This is a guest entry written by David Catalán from Outpost24. His views and opinions are his own and not those of Hex-Rays. Any technical or maintenance issues regarding the code herein should be directed to the author.
Software reverse engineering involves working with a wide variety of processor architectures, both real and virtual. Thus, having the capability to extend existing tooling to face new challenges is crucial.
Due to its feature-rich kernel, convenient interface, and wide number of existing plugins, IDA Pro provides a perfect environment to develop new tooling. This plugin is yet another example of how IDA Pro can be extended to support different types of binaries.

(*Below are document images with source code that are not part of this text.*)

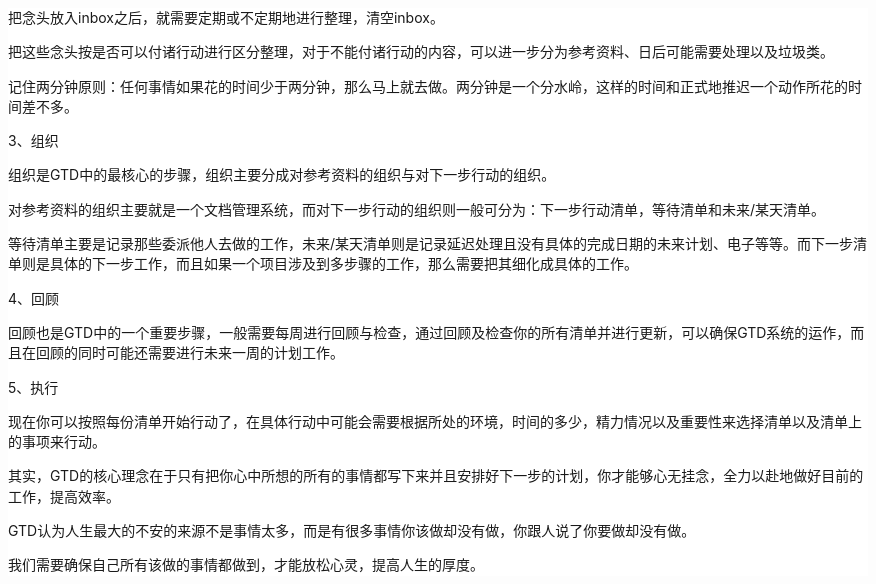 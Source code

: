 把念头放入inbox之后，就需要定期或不定期地进行整理，清空inbox。

把这些念头按是否可以付诸行动进行区分整理，对于不能付诸行动的内容，可以进一步分为参考资料、日后可能需要处理以及垃圾类。

记住两分钟原则：任何事情如果花的时间少于两分钟，那么马上就去做。两分钟是一个分水岭，这样的时间和正式地推迟一个动作所花的时间差不多。

3、组织

组织是GTD中的最核心的步骤，组织主要分成对参考资料的组织与对下一步行动的组织。

对参考资料的组织主要就是一个文档管理系统，而对下一步行动的组织则一般可分为：下一步行动清单，等待清单和未来/某天清单。

等待清单主要是记录那些委派他人去做的工作，未来/某天清单则是记录延迟处理且没有具体的完成日期的未来计划、电子等等。而下一步清单则是具体的下一步工作，而且如果一个项目涉及到多步骤的工作，那么需要把其细化成具体的工作。

4、回顾

回顾也是GTD中的一个重要步骤，一般需要每周进行回顾与检查，通过回顾及检查你的所有清单并进行更新，可以确保GTD系统的运作，而且在回顾的同时可能还需要进行未来一周的计划工作。

5、执行

现在你可以按照每份清单开始行动了，在具体行动中可能会需要根据所处的环境，时间的多少，精力情况以及重要性来选择清单以及清单上的事项来行动。

其实，GTD的核心理念在于只有把你心中所想的所有的事情都写下来并且安排好下一步的计划，你才能够心无挂念，全力以赴地做好目前的工作，提高效率。

GTD认为人生最大的不安的来源不是事情太多，而是有很多事情你该做却没有做，你跟人说了你要做却没有做。

我们需要确保自己所有该做的事情都做到，才能放松心灵，提高人生的厚度。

The Q3VM plugin includes the loader and processor modules to help analyze binaries built with the Quake III virtual machine obfuscator. Despite being initially developed for the Quake III Arena videogame, this project is independent of the game and has been used to obfuscate code fragments within the Rhadamanthys malware.
Dealing with virtual machine obfuscators
To prevent code from being disassembled by the state-of-the-art tools used by reverse engineers, virtual machine obfuscators implement code interpreters that translate a new custom set of instructions to native assembly. As a result, a disassembler is only able to process the interpreter's code, leaving the bytes belonging to the protected code intact.

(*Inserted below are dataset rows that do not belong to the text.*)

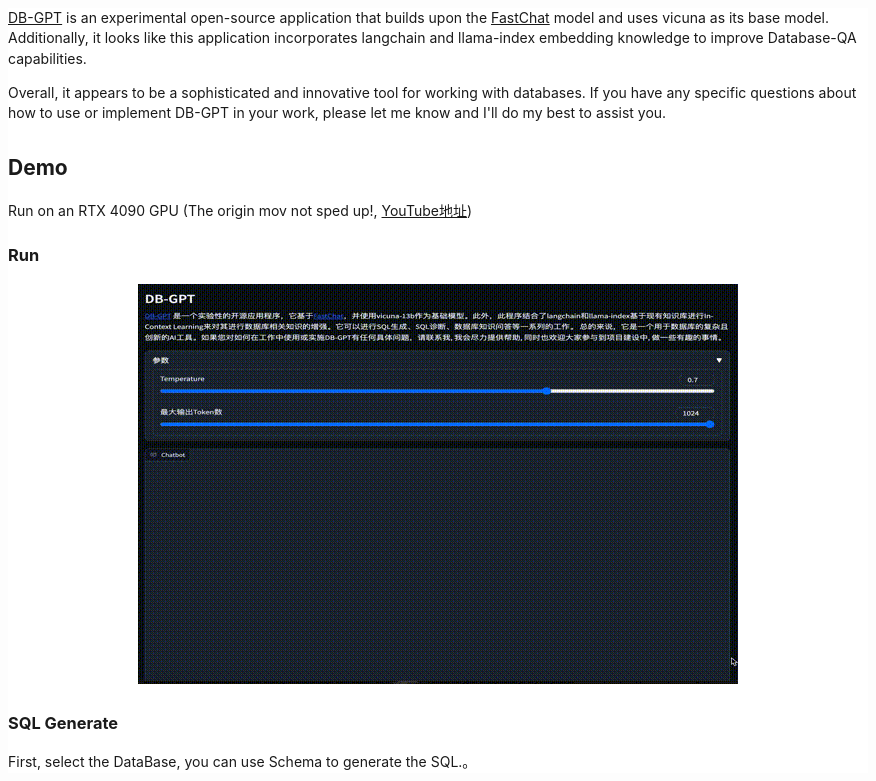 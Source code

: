[DB-GPT](https://github.com/csunny/DB-GPT) is an experimental open-source application that builds upon the [FastChat](https://github.com/lm-sys/FastChat) model and uses vicuna as its base model. Additionally, it looks like this application incorporates langchain and llama-index embedding knowledge to improve Database-QA capabilities. 

Overall, it appears to be a sophisticated and innovative tool for working with databases. If you have any specific questions about how to use or implement DB-GPT in your work, please let me know and I'll do my best to assist you.

## Demo

Run on an RTX 4090 GPU (The origin mov not sped up!, [YouTube地址](https://www.youtube.com/watch?v=1PWI6F89LPo))

### Run

<p align="center">
  <img src="./assets/演示.gif" width="600px" />
</p>

### SQL Generate

First, select the DataBase, you can use Schema to generate the SQL.。

<p align="center">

The solution to the problem VM obfuscators present is neither trivial nor new for reverse engineers. Every time we need to work with a new architecture, we study it and adapt our existing tooling to support it.
IDA's SDK is a very convenient platform for these tasks as it allows the user to focus strictly on understanding the target architecture, forgetting about things like programming a disassembly algorithm, creating a proper user interface to work on, etc.
The Q3VM loader and processor modules
Installing them is fairly easy: build both modules following the instructions provided by the SDK and place them on the corresponding directories (%IDADIR%/loaders and %IDADIR%/procs).
QVM binaries can be standalone or embedded into other binaries. To spot and extract QVM files, we must start looking for the QVM's header magic constant, defined in vm.h. Once the start of the file has been located, it is possible to calculate the total size of the file using the fields of the header, which follows this structure.
If the headers have been manipulated, some extra creativity is needed. Luckily, the QVM bytecode contains plenty of repetitive patterns like a CONST instruction followed by a STORE4, which corresponds to a value being assigned to a local variable. This kind of repetitive pattern can be very useful to locate the code section of a QVM binary.
To disassemble a previously obtained QVM binary, simply open it with IDA Pro. The loading screen should automatically detect which processor to use.
The processor module supports stack variables renaming and cross-referencing calls.
As previously mentioned, the Q3VM plugins enable reverse engineers to analyze QVM binaries easily within IDA Pro, benefiting from most of its features.